In conf/default.properties you can change the value designating the time zone:

system.property.das.default-timezone=default

If the time zone is changed on the machine where Datameer is running, Datameer must be restarted to show the new default time zone configuration.

Examples

Time zone

Description

defaultLocal server time

PST

Pacific Standard Time

PST8PDT

This time zone changes to daylight saving time (DST) in the spring. The GMT offset is UTC/GMT -7 hours (PDT) during this time. In the fall it changes back to standard time, the GMT offset is then UTC/GMT -8 hours (PST).

CST

Central Standard Time

America/Los_Angeles

Time zone for Los Angeles (USA), this time zone changes to daylight saving time (DST) in the spring.

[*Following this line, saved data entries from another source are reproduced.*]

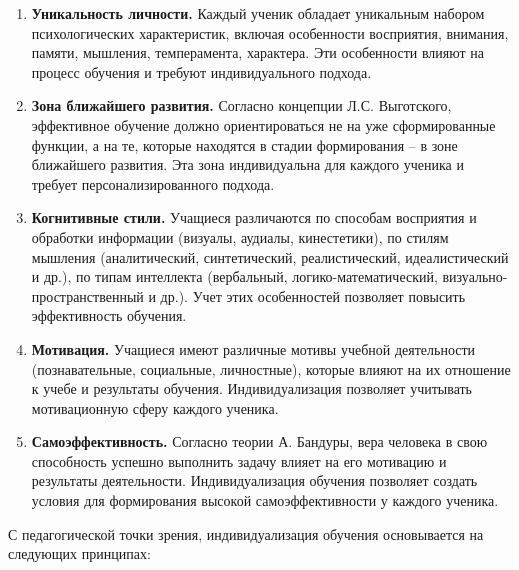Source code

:\documentclass[a4paper,14pt]{extreport}
\begin{document}
\begin{enumerate}
    \item \textbf{Уникальность личности.} Каждый ученик обладает уникальным набором психологических характеристик, включая особенности восприятия, внимания, памяти, мышления, темперамента, характера. Эти особенности влияют на процесс обучения и требуют индивидуального подхода.
    
    \item \textbf{Зона ближайшего развития.} Согласно концепции Л.С. Выготского, эффективное обучение должно ориентироваться не на уже сформированные функции, а на те, которые находятся в стадии формирования – в зоне ближайшего развития. Эта зона индивидуальна для каждого ученика и требует персонализированного подхода.
    
    \item \textbf{Когнитивные стили.} Учащиеся различаются по способам восприятия и обработки информации (визуалы, аудиалы, кинестетики), по стилям мышления (аналитический, синтетический, реалистический, идеалистический и др.), по типам интеллекта (вербальный, логико-математический, визуально-пространственный и др.). Учет этих особенностей позволяет повысить эффективность обучения.
    
    \item \textbf{Мотивация.} Учащиеся имеют различные мотивы учебной деятельности (познавательные, социальные, личностные), которые влияют на их отношение к учебе и результаты обучения. Индивидуализация позволяет учитывать мотивационную сферу каждого ученика.
    
    \item \textbf{Самоэффективность.} Согласно теории А. Бандуры, вера человека в свою способность успешно выполнить задачу влияет на его мотивацию и результаты деятельности. Индивидуализация обучения позволяет создать условия для формирования высокой самоэффективности у каждого ученика.
\end{enumerate}

С педагогической точки зрения, индивидуализация обучения основывается на следующих принципах:
\end{document}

The GMT offset is UTC/GMT -7 hours during this time. In the fall it changes back to standard time, the GMT offset is then UTC/GMT -8 hours.

EST5EDT

This time zone changes to daylight saving time (DST) in the spring. The GMT offset is UTC/GMT -4 hours (EDT) during this time. In the fall it changes back to standard time, the GMT offset is then UTC/GMT -5 hours (EST).